[[ Records for this task, beginning ]]

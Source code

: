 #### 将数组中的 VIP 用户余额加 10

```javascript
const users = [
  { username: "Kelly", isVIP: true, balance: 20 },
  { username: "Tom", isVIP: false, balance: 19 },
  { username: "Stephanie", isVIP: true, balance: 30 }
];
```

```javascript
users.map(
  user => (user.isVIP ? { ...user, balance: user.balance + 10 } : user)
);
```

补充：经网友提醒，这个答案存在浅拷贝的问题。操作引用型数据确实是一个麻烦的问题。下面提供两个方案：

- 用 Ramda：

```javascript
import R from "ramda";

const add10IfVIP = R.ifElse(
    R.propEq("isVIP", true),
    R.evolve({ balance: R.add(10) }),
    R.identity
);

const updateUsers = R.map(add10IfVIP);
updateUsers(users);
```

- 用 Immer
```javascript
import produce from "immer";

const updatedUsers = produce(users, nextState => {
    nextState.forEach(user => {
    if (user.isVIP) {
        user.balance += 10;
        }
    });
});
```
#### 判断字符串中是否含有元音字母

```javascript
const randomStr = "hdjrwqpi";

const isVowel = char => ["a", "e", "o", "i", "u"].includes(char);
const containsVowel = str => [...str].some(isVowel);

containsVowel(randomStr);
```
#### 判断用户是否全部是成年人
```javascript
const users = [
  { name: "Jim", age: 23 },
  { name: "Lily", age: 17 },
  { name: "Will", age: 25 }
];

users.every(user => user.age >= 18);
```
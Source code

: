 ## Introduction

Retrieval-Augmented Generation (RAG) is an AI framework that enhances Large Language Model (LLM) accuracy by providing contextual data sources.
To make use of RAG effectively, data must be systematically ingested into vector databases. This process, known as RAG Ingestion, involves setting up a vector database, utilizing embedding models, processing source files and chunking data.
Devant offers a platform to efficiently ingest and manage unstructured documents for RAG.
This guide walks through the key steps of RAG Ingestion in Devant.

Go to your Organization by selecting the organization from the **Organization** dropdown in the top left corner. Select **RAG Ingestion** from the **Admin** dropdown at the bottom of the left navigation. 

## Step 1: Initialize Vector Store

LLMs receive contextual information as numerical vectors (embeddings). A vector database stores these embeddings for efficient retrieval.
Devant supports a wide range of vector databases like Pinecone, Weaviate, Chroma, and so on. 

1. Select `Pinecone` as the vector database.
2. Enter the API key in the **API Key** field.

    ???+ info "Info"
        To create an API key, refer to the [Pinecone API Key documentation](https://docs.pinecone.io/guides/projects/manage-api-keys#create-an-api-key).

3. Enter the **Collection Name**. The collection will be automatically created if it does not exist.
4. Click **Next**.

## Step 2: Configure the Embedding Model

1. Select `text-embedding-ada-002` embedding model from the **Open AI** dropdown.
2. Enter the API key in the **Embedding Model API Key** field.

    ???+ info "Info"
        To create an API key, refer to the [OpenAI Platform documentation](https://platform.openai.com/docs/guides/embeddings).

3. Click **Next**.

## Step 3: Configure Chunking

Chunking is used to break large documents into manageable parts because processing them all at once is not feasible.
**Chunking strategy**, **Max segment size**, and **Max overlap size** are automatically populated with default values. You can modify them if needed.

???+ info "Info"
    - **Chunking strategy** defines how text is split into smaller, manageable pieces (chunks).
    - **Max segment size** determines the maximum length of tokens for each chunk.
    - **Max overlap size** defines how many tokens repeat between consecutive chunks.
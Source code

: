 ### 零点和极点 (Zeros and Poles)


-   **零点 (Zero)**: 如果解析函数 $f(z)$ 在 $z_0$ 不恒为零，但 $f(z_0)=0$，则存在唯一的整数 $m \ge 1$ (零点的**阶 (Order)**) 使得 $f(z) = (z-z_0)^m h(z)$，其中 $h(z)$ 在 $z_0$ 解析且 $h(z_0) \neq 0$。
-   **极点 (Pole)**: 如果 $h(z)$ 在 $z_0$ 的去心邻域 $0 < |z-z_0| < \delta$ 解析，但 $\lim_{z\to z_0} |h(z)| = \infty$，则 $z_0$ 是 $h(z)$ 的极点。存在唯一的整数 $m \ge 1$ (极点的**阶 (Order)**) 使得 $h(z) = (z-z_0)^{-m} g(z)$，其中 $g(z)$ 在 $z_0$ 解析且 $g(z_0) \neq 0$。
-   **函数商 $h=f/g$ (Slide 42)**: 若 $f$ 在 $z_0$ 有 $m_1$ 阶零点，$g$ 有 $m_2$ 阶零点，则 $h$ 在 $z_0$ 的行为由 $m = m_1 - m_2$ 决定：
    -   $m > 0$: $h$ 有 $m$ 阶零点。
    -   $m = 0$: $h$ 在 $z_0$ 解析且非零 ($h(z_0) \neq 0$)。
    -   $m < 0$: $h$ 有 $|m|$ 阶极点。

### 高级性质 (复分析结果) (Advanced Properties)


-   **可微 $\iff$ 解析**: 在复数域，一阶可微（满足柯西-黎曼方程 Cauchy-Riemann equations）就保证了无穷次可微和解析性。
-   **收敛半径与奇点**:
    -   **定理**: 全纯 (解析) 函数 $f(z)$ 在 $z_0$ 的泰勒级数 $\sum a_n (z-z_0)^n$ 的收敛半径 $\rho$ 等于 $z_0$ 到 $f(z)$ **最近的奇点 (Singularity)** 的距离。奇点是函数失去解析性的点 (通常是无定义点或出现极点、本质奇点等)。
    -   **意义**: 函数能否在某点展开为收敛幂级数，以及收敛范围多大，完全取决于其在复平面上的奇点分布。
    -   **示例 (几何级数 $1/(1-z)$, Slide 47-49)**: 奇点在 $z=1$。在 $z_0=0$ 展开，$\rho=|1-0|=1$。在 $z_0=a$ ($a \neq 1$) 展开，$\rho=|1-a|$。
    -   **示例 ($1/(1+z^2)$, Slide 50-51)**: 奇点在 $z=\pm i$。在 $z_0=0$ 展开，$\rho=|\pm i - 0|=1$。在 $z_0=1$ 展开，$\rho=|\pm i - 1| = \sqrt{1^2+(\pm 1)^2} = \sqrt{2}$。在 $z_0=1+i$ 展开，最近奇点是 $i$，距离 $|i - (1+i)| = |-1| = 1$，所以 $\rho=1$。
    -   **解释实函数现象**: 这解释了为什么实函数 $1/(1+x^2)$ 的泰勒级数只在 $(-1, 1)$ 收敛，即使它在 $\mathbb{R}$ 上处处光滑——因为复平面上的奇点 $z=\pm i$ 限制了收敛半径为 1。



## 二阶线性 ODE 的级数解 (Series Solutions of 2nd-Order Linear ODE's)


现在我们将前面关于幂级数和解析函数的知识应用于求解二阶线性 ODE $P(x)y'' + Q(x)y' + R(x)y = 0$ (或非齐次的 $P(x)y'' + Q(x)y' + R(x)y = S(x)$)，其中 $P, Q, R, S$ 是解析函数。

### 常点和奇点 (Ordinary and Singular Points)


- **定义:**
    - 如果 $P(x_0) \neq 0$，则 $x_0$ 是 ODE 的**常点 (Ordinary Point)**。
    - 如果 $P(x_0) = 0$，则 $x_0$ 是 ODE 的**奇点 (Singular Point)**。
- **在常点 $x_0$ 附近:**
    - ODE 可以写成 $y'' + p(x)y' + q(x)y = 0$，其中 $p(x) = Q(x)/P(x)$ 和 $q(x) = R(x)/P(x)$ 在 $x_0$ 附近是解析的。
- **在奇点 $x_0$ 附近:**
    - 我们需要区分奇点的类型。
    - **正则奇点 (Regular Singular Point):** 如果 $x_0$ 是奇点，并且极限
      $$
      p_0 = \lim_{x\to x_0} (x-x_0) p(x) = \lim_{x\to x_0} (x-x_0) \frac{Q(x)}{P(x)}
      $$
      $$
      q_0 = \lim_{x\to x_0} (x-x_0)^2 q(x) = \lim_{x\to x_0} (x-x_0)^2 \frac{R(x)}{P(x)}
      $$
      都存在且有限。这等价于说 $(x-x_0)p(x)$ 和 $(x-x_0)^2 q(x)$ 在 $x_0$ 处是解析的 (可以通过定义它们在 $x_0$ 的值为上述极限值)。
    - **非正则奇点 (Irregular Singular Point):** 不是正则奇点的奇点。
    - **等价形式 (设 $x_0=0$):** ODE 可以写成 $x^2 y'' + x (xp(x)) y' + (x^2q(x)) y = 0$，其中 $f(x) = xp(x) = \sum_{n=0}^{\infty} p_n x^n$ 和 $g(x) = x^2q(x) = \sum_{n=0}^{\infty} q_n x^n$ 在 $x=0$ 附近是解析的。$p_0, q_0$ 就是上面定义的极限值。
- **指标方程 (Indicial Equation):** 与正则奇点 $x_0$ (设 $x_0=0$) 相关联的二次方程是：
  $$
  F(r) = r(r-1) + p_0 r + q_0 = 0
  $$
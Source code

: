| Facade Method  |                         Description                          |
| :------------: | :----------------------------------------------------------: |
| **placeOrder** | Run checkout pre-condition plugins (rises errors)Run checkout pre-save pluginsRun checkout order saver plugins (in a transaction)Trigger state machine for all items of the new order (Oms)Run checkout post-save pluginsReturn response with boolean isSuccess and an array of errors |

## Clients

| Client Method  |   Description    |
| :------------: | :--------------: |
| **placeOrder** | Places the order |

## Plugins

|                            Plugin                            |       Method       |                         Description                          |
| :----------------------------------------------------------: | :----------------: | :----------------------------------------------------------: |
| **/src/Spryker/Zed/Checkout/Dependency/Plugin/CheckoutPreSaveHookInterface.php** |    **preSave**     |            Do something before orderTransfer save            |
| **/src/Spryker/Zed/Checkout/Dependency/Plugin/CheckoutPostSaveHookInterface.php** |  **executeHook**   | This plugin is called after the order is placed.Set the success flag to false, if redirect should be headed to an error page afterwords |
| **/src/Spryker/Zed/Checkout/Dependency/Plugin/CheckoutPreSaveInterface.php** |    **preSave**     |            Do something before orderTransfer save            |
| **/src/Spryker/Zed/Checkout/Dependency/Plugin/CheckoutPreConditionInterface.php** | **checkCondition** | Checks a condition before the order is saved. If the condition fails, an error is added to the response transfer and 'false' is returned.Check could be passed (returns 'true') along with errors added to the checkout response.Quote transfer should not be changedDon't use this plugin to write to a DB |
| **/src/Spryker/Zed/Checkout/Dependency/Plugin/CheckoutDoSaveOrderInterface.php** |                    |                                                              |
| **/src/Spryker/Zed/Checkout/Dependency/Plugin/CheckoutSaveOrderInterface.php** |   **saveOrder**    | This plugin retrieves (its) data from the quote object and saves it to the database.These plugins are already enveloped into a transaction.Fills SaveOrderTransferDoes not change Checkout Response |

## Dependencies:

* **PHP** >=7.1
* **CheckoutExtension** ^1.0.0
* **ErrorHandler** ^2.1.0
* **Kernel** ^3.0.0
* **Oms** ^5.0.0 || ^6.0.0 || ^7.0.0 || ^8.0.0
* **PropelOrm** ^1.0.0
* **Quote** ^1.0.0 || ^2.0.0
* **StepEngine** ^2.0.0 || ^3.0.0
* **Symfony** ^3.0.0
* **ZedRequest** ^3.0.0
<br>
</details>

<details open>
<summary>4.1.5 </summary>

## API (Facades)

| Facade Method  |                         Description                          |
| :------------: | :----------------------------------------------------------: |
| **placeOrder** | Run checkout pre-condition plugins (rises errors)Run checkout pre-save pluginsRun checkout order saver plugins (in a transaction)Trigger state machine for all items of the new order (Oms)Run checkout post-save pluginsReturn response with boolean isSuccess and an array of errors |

[[ Records for this task, end ]]

The task —
Count up the lines in the records that contain the word "should" and reply with that figure only.

Solution to this task —
2